> _What is being asked_
Lines with the string "lambda" must each be copied from the listing.

+ + + + + + +

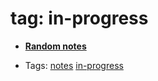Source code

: 
# tag: in-progress

 * **[Random notes](../content/notebook/captures/notes/random/random-notes.md)**

  * Tags:  <a class="tag" href="#!tags/notes.md">notes</a>  <a class="tag" href="#!tags/in-progress.md">in-progress</a>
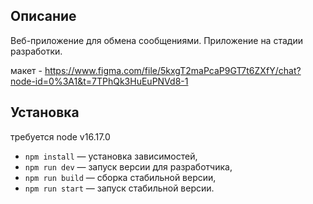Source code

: ## Описание

Веб-приложение для обмена сообщениями. Приложение на стадии разработки.

макет - https://www.figma.com/file/5kxgT2maPcaP9GT7t6ZXfY/chat?node-id=0%3A1&t=7TPhQk3HuEuPNVd8-1

## Установка

требуется node v16.17.0
- `npm install` — установка зависимостей,
- `npm run dev` — запуск версии для разработчика,
- `npm run build` — сборка стабильной версии,
- `npm run start` — запуск стабильной версии.

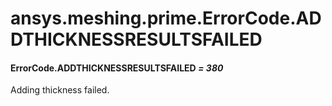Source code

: # ansys.meshing.prime.ErrorCode.ADDTHICKNESSRESULTSFAILED



#### ErrorCode.ADDTHICKNESSRESULTSFAILED *= 380*

Adding thickness failed.

<!-- !! processed by numpydoc !! -->
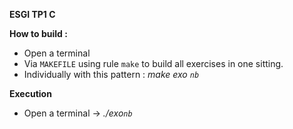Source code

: **ESGI TP1 C**

**How to build :**
- Open a terminal
- Via `MAKEFILE` using rule `make` to build all exercises in one sitting.
- Individually with this pattern : *make exo `nb`* 

**Execution**
- Open a terminal
-> *./exo`nb`*
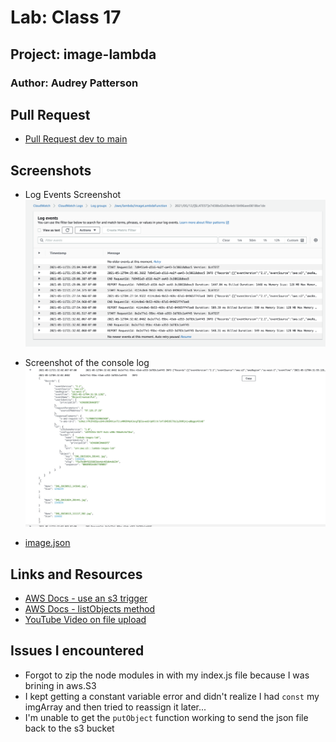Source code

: # Lab: Class 17

## Project: image-lambda

### Author: Audrey Patterson

## Pull Request

- [Pull Request dev to main](https://github.com/arpatterson31/image-lambda/pull/1)

## Screenshots

- Log Events Screenshot
![Log Events](assets/log-events.png)

- Screenshot of the console log
![Console Log](assets/imagejson.png)

- [image.json](./images.json)

## Links and Resources

- [AWS Docs - use an s3 trigger](https://docs.aws.amazon.com/lambda/latest/dg/with-s3-example.html)
- [AWS Docs - listObjects method](https://docs.aws.amazon.com/AmazonS3/latest/API/API_ListObjects.html#API_ListObjects_ResponseSyntax)
- [YouTube Video on file upload](https://www.youtube.com/watch?v=Wnbw15Oue1k)

## Issues I encountered

- Forgot to zip the node modules in with my index.js file because I was brining in aws.S3
- I kept getting a constant variable error and didn't realize I had `const` my imgArray and then tried to reassign it later...
- I'm unable to get the `putObject` function working to send the json file back to the s3 bucket
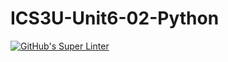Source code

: # ICS3U-Unit6-02-Python

[![GitHub's Super Linter](https://github.com/noah-mccaskill/ICS3U-Unit6-02-Python/workflows/GitHub's%20Super%20Linter/badge.svg)](https://github.com/noah-mccaskill/ICS3U-Unit6-02-Python/actions)

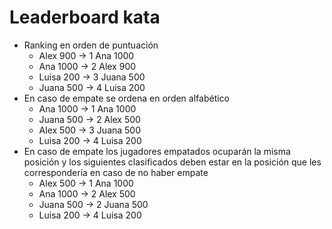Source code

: # Leaderboard kata

- Ranking en orden de puntuación
    - Alex  900  ->  1  Ana  1000
    - Ana  1000  ->  2  Alex  900
    - Luisa 200  ->  3  Juana 500
    - Juana 500  ->  4  Luisa 200
- En caso de empate se ordena en orden alfabético
    - Ana  1000  ->  1  Ana  1000
    - Juana 500  ->  2  Alex  500
    - Alex  500  ->  3  Juana 500
    - Luisa 200  ->  4  Luisa 200
- En caso de empate los jugadores empatados ocuparán la misma posición y los siguientes clasificados deben estar en
  la posición que les correspondería en caso de no haber empate
    - Alex  500  ->  1  Ana  1000
    - Ana  1000  ->  2  Alex  500
    - Juana 500  ->  2  Juana 500
    - Luisa 200  ->  4  Luisa 200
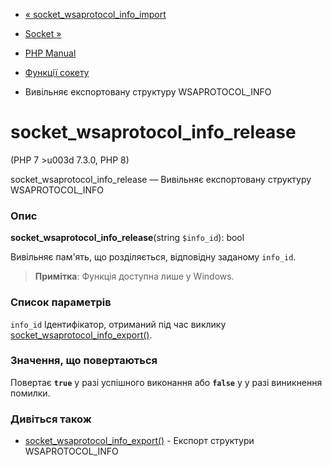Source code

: - [«
socket_wsaprotocol_info_import](function.socket-wsaprotocol-info-import.md)
- [Socket »](class.socket.md)

- [PHP Manual](index.md)
- [Функції сокету](ref.sockets.md)
- Вивільняє експортовану структуру WSAPROTOCOL_INFO

# socket_wsaprotocol_info_release

(PHP 7 \>u003d 7.3.0, PHP 8)

socket_wsaprotocol_info_release — Вивільняє експортовану
структуру WSAPROTOCOL_INFO

### Опис

**socket_wsaprotocol_info_release**(string `$info_id`): bool

Вивільняє пам'ять, що розділяється, відповідну заданому `info_id`.

> **Примітка**: Функція доступна лише у Windows.

### Список параметрів

`info_id`
Ідентифікатор, отриманий під час виклику
[socket_wsaprotocol_info_export()](function.socket-wsaprotocol-info-export.md).

### Значення, що повертаються

Повертає **`true`** у разі успішного виконання або **`false`** у
у разі виникнення помилки.

### Дивіться також

- [socket_wsaprotocol_info_export()](function.socket-wsaprotocol-info-export.md) -
Експорт структури WSAPROTOCOL_INFO
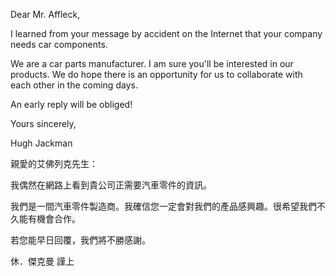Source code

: Dear Mr. Affleck,

I learned from your message by accident on the Internet that your
company needs car components.

We are a car parts manufacturer. I am sure you\'ll be interested in our
products. We do hope there is an opportunity for us to collaborate with
each other in the coming days.

An early reply will be obliged!

Yours sincerely,

Hugh Jackman

親愛的艾佛列克先生：

我偶然在網路上看到貴公司正需要汽車零件的資訊。

我們是一間汽車零件製造商。我確信您一定會對我們的產品感興趣。很希望我們不久能有機會合作。

若您能早日回覆，我們將不勝感謝。

休．傑克曼 謹上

+ + + + + + +

> _Answer to the problem_
## Project: image-lambda
- [Pull Request dev to main](https://github.com/arpatterson31/image-lambda/pull/1)
- [AWS Docs - use an s3 trigger](https://docs.aws.amazon.com/lambda/latest/dg/with-s3-example.html)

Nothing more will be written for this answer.